Start of Material for this task

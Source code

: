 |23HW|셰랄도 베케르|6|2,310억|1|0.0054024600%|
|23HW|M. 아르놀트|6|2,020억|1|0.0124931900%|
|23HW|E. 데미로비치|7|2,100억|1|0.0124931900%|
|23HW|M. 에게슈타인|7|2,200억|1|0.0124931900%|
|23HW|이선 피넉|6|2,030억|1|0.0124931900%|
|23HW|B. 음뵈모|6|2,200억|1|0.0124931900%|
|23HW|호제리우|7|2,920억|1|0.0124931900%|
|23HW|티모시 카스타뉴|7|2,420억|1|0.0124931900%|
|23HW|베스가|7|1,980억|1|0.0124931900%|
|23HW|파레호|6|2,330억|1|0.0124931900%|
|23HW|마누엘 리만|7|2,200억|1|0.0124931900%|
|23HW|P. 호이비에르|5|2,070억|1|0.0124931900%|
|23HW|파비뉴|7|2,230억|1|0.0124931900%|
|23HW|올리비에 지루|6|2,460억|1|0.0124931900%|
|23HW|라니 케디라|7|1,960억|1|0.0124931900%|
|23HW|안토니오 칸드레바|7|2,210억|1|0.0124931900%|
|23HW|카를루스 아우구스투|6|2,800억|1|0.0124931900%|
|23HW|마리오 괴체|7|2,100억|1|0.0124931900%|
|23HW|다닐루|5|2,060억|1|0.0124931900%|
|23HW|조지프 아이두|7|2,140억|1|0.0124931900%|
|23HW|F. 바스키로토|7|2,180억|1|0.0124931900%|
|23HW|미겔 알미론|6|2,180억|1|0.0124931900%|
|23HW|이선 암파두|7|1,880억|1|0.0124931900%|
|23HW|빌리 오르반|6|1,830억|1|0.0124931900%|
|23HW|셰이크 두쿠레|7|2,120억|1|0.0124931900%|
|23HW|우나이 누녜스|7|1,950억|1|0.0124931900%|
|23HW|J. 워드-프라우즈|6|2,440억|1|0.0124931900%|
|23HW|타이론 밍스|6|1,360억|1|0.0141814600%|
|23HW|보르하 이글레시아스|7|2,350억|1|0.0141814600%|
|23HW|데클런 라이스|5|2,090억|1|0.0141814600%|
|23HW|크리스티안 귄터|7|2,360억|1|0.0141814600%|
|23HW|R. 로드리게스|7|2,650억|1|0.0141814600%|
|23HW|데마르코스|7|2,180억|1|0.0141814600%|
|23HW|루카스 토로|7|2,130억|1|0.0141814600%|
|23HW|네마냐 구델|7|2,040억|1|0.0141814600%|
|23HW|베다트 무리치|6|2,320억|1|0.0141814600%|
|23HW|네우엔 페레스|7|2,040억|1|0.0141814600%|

End of Material for this task
Start of Material for this task

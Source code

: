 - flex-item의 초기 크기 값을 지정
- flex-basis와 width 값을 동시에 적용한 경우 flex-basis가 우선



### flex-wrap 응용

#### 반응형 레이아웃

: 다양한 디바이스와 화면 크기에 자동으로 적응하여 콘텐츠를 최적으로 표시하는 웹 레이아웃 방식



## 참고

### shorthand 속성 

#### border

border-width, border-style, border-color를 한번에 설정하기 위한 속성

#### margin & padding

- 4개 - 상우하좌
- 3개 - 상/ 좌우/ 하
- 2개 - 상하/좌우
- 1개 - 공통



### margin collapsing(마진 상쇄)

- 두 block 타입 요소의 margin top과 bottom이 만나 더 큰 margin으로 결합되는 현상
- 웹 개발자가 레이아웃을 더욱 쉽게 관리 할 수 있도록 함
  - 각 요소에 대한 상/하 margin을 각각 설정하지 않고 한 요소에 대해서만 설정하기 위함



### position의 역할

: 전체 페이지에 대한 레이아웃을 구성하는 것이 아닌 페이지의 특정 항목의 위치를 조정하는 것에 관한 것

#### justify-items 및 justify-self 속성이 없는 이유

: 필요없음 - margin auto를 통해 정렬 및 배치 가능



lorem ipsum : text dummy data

End of Material for this task

Work instructions: The reply should consist solely of the number of lines in the records that include "border".

Exercise answer: 2